Establish how many lines in the records below include the word "ecosia"; respond with that number only.

** Opening DATA FOR PROCESSING block **

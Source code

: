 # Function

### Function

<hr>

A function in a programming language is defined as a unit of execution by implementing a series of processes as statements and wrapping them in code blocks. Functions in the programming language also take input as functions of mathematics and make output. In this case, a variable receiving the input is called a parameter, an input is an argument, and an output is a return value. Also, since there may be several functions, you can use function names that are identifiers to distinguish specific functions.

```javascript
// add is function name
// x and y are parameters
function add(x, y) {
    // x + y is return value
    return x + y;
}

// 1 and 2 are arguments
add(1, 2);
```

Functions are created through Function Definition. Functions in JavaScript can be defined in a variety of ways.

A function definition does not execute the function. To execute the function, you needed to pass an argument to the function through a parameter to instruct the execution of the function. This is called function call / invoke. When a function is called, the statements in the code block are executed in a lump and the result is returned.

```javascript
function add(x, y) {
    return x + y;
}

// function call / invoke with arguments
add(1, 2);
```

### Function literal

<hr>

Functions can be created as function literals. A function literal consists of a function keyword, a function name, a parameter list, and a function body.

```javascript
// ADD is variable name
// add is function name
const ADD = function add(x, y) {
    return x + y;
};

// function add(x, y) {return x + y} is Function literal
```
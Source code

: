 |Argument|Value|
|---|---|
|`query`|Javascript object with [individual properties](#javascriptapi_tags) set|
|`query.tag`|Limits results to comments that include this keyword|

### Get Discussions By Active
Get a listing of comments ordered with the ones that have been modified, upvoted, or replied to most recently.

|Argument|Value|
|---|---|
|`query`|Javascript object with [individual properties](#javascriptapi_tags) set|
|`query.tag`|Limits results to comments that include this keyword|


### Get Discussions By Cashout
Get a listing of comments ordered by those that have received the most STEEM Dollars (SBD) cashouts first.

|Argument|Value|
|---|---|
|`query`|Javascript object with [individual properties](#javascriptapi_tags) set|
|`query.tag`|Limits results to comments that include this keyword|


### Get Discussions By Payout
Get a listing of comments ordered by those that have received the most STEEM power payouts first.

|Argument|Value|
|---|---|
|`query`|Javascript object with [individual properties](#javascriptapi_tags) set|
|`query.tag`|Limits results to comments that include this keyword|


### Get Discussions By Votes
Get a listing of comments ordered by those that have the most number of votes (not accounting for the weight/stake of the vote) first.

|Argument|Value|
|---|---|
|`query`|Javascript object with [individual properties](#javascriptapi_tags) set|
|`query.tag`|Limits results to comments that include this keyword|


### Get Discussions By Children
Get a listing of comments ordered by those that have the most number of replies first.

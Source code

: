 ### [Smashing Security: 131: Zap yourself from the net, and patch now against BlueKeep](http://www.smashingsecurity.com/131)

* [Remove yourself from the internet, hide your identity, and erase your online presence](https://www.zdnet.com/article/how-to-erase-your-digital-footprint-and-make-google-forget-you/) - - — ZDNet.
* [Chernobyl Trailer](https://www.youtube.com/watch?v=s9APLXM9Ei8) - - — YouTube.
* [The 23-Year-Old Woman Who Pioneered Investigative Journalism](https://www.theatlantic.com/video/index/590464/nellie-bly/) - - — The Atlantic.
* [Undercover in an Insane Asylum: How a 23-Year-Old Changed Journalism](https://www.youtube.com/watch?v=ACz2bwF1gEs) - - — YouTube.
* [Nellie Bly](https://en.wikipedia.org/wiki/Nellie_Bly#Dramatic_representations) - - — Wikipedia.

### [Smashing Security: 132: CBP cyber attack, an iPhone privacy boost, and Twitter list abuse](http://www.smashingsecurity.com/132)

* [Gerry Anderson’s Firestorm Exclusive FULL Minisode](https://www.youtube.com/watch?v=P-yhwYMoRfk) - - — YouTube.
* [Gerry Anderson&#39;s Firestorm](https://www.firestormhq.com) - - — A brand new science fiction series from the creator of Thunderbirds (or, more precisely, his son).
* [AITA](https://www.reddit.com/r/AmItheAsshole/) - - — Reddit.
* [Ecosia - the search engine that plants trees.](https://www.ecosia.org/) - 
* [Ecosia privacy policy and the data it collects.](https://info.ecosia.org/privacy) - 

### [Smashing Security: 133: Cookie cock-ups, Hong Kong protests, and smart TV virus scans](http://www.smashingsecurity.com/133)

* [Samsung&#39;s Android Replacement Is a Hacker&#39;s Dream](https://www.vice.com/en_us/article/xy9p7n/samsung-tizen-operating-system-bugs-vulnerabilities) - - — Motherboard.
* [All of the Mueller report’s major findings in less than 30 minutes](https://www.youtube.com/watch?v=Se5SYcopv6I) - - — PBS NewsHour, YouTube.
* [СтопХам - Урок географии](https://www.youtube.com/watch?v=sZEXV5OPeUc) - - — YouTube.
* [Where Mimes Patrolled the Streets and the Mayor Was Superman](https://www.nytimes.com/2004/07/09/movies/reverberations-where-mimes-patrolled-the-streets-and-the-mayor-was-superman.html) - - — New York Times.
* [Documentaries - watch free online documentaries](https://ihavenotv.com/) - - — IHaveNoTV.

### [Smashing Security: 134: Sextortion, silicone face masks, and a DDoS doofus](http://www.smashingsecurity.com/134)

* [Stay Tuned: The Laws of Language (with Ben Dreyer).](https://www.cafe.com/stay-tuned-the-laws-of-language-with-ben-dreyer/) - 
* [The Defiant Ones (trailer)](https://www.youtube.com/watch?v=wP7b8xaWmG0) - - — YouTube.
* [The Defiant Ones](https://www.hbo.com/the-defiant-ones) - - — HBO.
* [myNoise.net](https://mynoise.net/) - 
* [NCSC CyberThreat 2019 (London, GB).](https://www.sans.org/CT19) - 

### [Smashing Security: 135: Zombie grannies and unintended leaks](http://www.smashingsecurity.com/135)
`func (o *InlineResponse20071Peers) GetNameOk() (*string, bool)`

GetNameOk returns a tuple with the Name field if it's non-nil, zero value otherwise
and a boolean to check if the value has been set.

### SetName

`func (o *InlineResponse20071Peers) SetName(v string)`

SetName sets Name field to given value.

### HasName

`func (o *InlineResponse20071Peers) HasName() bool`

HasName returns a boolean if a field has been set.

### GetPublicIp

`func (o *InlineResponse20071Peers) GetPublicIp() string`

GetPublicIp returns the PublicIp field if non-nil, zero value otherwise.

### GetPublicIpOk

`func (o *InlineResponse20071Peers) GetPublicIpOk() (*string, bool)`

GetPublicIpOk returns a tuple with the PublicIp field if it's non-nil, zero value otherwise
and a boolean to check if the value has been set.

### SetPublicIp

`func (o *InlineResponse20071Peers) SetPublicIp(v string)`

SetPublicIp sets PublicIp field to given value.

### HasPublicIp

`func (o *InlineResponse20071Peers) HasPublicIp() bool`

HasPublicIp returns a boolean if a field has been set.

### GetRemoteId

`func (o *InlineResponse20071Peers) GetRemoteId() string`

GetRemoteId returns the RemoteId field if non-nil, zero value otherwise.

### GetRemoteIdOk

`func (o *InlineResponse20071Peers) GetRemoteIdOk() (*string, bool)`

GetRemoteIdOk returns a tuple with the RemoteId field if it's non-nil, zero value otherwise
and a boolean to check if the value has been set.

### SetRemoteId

** Closing DATA FOR PROCESSING block **

* [TASK RESPONSE]: 2